In Korea's material conditions, juche makes sense, as it is an organic outgrowth of their Confucian society and Koreans have a millennia-old tradition of ideological civil religion. The adherents of juche themselves would be the first to admit that juche as practiced in Korea might not work in other material conditions, although they (and I) do believe its basic principles have universal applications. Juche as applied to the Americas would not be called juche though. It might look more like liberation theology Christianity, which indeed is a foundation of the Bolivarian Revolution in Venezuela. It might look like the abolitionist Christianity on the lips of Sherman's soldiers as they sang the Battle Hymn of the Republic marching to the sea, the faith of Martin Luther King Jr. as he bent the moral arc of history towards justice.
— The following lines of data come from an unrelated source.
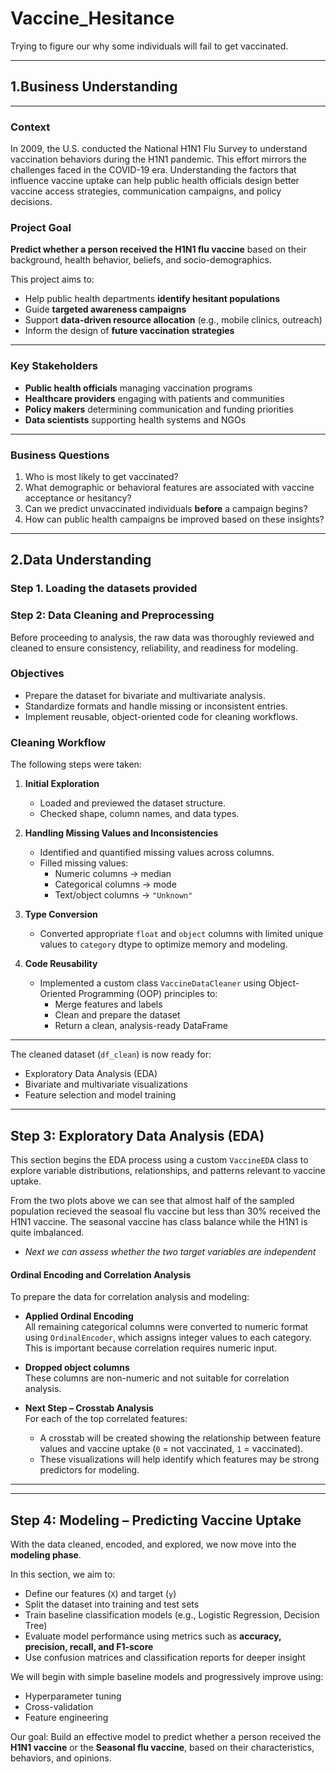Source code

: # Vaccine_Hesitance
Trying to figure our why some individuals will fail to get vaccinated.

---
 ## 1.Business Understanding 
 ---
 ###  Context
In 2009, the U.S. conducted the National H1N1 Flu Survey to understand vaccination behaviors during the H1N1 pandemic. This effort mirrors the challenges faced in the COVID-19 era. Understanding the factors that influence vaccine uptake can help public health officials design better vaccine access strategies, communication campaigns, and policy decisions.

###  Project Goal
**Predict whether a person received the H1N1 flu vaccine** based on their background, health behavior, beliefs, and socio-demographics.

This project aims to:
- Help public health departments **identify hesitant populations**
- Guide **targeted awareness campaigns**
- Support **data-driven resource allocation** (e.g., mobile clinics, outreach)
- Inform the design of **future vaccination strategies**

---
### Key Stakeholders
- **Public health officials** managing vaccination programs
- **Healthcare providers** engaging with patients and communities
- **Policy makers** determining communication and funding priorities
- **Data scientists** supporting health systems and NGOs

---

### Business Questions
1. Who is most likely to get vaccinated?
2. What demographic or behavioral features are associated with vaccine acceptance or hesitancy?
3. Can we predict unvaccinated individuals **before** a campaign begins?
4. How can public health campaigns be improved based on these insights?

---
## 2.Data Understanding

### Step 1. Loading the datasets provided

### Step 2: Data Cleaning and Preprocessing

Before proceeding to analysis, the raw data was thoroughly reviewed and cleaned to ensure consistency, reliability, and readiness for modeling.

### Objectives
- Prepare the dataset for bivariate and multivariate analysis.
- Standardize formats and handle missing or inconsistent entries.
- Implement reusable, object-oriented code for cleaning workflows.

### Cleaning Workflow

The following steps were taken:

1. **Initial Exploration**
   - Loaded and previewed the dataset structure.
   - Checked shape, column names, and data types.

2. **Handling Missing Values and Inconsistencies**
   - Identified and quantified missing values across columns.
   - Filled missing values:
     - Numeric columns → median
     - Categorical columns → mode
     - Text/object columns → `"Unknown"`

3. **Type Conversion**
   - Converted appropriate `float` and `object` columns with limited unique values to `category` dtype to optimize memory and modeling.

4. **Code Reusability**
   - Implemented a custom class `VaccineDataCleaner` using Object-Oriented Programming (OOP) principles to:
     - Merge features and labels
     - Clean and prepare the dataset
     - Return a clean, analysis-ready DataFrame
---

The cleaned dataset (`df_clean`) is now ready for:
- Exploratory Data Analysis (EDA)
- Bivariate and multivariate visualizations
- Feature selection and model training

---
## Step 3: Exploratory Data Analysis (EDA)

This section begins the EDA process using a custom `VaccineEDA` class to explore variable distributions, relationships, and patterns relevant to vaccine uptake.

From the two plots above we can see that almost half of the sampled population recieved the seasoal flu vaccine but less than 30% received the H1N1 vaccine. The seasonal vaccine has class balance while the H1N1 is quite imbalanced. 
- _Next we can assess whether the two target variables are independent_

#### Ordinal Encoding and Correlation Analysis

To prepare the data for correlation analysis and modeling:
- **Applied Ordinal Encoding**  
   All remaining categorical columns were converted to numeric format using `OrdinalEncoder`, which assigns integer values to each category. This is important because correlation requires numeric input.
- **Dropped object columns**  
   These columns are non-numeric and not suitable for correlation analysis.

- **Next Step – Crosstab Analysis**  
   For each of the top correlated features:
   - A crosstab will be created showing the relationship between feature values and vaccine uptake (`0` = not vaccinated, `1` = vaccinated).
   - These visualizations will help identify which features may be strong predictors for modeling.

---
---
## Step 4: Modeling – Predicting Vaccine Uptake

With the data cleaned, encoded, and explored, we now move into the **modeling phase**.

In this section, we aim to:
- Define our features (`X`) and target (`y`)
- Split the dataset into training and test sets
- Train baseline classification models (e.g., Logistic Regression, Decision Tree)
- Evaluate model performance using metrics such as **accuracy, precision, recall, and F1-score**
- Use confusion matrices and classification reports for deeper insight

We will begin with simple baseline models and progressively improve using:
- Hyperparameter tuning
- Cross-validation
- Feature engineering

Our goal: Build an effective model to predict whether a person received the **H1N1 vaccine** or the **Seasonal flu vaccine**, based on their characteristics, behaviors, and opinions.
There has been no tradition of ideological civil religion in the West since early Christianity fought emperor-worship to the death and emerged victorious. One way or another, a Western juche would have to grow organically out of the West's own socialist and proto-socialist traditions.

Most religions that have a broad appeal among the proles do so because they address prole needs. They were founded by people who called upon the power of faith to deliver them from the rich. It works to a degree; countries where a majority of citizens believe in a hell have stronger economies than countries where the majority do not, presumably because it keeps the rich honest. Whatever else religion and the religious do today, they do serve as a fount of organic tradition that helps the proles survive capitalism. This is why proles who cannot be socialists are conservatives of one sort or another. Even non-socialist African-American proles, who generally vote Democrat because the Republicans hate them, are still a sort of conservative: they go to church, they voted for Proposition 8, they organically balance their desire for relief from capitalism with their material need for the (probably reactionary) victor of the primary to owe them something.